The Federal Government, in this case represented by Public-Private Partnership Agency (UKAS) in the Prime Minister’s Department, must still place emphasis on transparency and accountability in the award of any contracts. And the best mechanism to ensure that the interest of the public are fully protected especially in projects such as this, is via open, transparent and competitive tenders.
What is more, this RM1 billion project involves the provision of a 20-year RM700 million soft loan to the concessionaire. The question that needs to be asked to the Prime Minister’s Department is, if the Government has to fund 70% of the project, why bother privatising it in the first place to a 37-year concession?
As admitted by Masteel CEO, Datuk Seri Tai Hean Leng himself, MCN will take “12 to 13 years to recover its costs”, which means that the concessionaire will have the remaining 24 to 25 years to make lucrative returns for their project.
Masteel has also defended itself in our claim that the company is mainly involved in steel manufacturing, and has no prior experience in train services. The company argued that it has “experience in complex mechanical and electrical hardware and automation” which gives them “the relevant experience in operating trains are trains are relatively simple mechanical system compared to steel mills”.
It is not my place to judge the competence of Masteel and whether it will be able to manage rail systems despite having no prior experience in such projects. However, based on the company’s own reply that “experience in complex mechanical and electrical hardware and automation” is sufficient, then I am certain that scores of other companies would be equal to the job. Certainly in this case, there would then be little justification for a direct negotiation because the project apparently requires very little specialised expertiese as “trains are relatively simple mechanical systems”.

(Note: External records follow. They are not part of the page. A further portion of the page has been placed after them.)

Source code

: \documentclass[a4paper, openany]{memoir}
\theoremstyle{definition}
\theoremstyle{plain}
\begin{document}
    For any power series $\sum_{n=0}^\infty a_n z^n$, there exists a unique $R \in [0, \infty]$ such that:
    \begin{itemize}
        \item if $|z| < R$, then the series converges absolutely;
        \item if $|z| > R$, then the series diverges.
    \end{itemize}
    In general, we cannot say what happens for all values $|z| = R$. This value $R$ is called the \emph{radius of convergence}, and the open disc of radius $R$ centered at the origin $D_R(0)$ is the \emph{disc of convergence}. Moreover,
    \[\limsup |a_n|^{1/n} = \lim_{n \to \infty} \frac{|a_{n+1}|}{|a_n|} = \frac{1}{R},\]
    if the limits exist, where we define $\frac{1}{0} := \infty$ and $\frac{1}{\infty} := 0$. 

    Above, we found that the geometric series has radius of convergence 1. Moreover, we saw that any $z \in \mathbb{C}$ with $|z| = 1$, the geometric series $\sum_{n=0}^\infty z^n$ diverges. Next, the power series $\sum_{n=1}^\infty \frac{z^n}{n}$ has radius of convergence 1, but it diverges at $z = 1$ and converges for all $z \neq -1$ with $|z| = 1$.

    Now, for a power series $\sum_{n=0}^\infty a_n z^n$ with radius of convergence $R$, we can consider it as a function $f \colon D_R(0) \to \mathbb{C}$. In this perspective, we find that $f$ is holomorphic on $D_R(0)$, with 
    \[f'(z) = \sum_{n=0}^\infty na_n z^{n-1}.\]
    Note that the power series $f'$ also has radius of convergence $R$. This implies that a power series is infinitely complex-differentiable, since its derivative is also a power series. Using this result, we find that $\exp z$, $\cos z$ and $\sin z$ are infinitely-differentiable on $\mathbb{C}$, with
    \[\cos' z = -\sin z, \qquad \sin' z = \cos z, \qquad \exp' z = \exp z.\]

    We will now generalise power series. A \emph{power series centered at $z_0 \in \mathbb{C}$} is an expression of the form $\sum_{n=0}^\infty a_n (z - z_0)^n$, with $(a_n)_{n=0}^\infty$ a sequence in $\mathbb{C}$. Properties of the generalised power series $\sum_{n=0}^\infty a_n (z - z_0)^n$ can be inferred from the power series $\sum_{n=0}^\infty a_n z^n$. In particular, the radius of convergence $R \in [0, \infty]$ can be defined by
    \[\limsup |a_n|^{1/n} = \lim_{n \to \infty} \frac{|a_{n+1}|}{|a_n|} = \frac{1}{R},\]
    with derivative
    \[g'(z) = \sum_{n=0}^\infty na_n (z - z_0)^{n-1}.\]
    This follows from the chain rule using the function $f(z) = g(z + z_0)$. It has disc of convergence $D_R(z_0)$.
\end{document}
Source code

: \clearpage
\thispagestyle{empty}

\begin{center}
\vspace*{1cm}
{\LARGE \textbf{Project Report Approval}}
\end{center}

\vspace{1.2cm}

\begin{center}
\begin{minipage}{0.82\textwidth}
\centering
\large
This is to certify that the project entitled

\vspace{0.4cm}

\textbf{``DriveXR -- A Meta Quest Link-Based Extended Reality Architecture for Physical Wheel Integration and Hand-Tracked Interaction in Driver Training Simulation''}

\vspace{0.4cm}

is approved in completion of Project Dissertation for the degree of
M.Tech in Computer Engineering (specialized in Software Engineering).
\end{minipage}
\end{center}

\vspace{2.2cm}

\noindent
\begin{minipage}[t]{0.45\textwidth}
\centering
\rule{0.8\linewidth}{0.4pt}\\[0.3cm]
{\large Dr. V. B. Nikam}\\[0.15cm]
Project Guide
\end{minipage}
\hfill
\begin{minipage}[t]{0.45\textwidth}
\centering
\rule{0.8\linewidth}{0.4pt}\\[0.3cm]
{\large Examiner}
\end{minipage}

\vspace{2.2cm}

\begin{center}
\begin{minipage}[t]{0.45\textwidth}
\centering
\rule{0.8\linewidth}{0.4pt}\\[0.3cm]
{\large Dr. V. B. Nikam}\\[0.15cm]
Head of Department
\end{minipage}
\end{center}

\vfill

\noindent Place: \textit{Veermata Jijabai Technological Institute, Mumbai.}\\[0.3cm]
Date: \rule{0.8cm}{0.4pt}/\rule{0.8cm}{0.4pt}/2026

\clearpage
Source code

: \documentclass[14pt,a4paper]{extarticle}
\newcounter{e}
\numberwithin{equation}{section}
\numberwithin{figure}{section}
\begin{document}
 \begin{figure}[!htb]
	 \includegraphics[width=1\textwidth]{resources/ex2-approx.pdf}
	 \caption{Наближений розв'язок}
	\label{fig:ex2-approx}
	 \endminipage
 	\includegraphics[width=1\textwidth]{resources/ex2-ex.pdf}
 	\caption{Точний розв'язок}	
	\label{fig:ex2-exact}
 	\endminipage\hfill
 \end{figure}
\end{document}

Therefore given Masteel feedback, the direct negotiations must stop immediately and the Prime Minister, Dato’ Seri Najib Razak himself must insist that the project be tendered openly and competitively.
Despite news articles being posted on Masteel on website entitled “Masteel Gets Nod for Iskandar-Singapore Rail Link”, the company has now clarified that “at the time of writing, MCN is still undergoing the process of obtaining the necessary approvals fro various ministries and has not been granted full approval to undertake the project.”
This clarification is welcome as we can now call upon the Government to ensure that this RM1 billion project which has yet to be awarded, be tendered openly instead of being directly negotiated. It is only by ensuring that all projects awarded by the Government are at the best value, can the interest of the commuters and Malaysians be protected – e.g., the commuter fares will be at the lowest possible.
In the open tender exercise, we would strongly encourage the Government to invite Masteel to take part in the tender to prove that it is the most competent party offering the lowest prices to implement the project.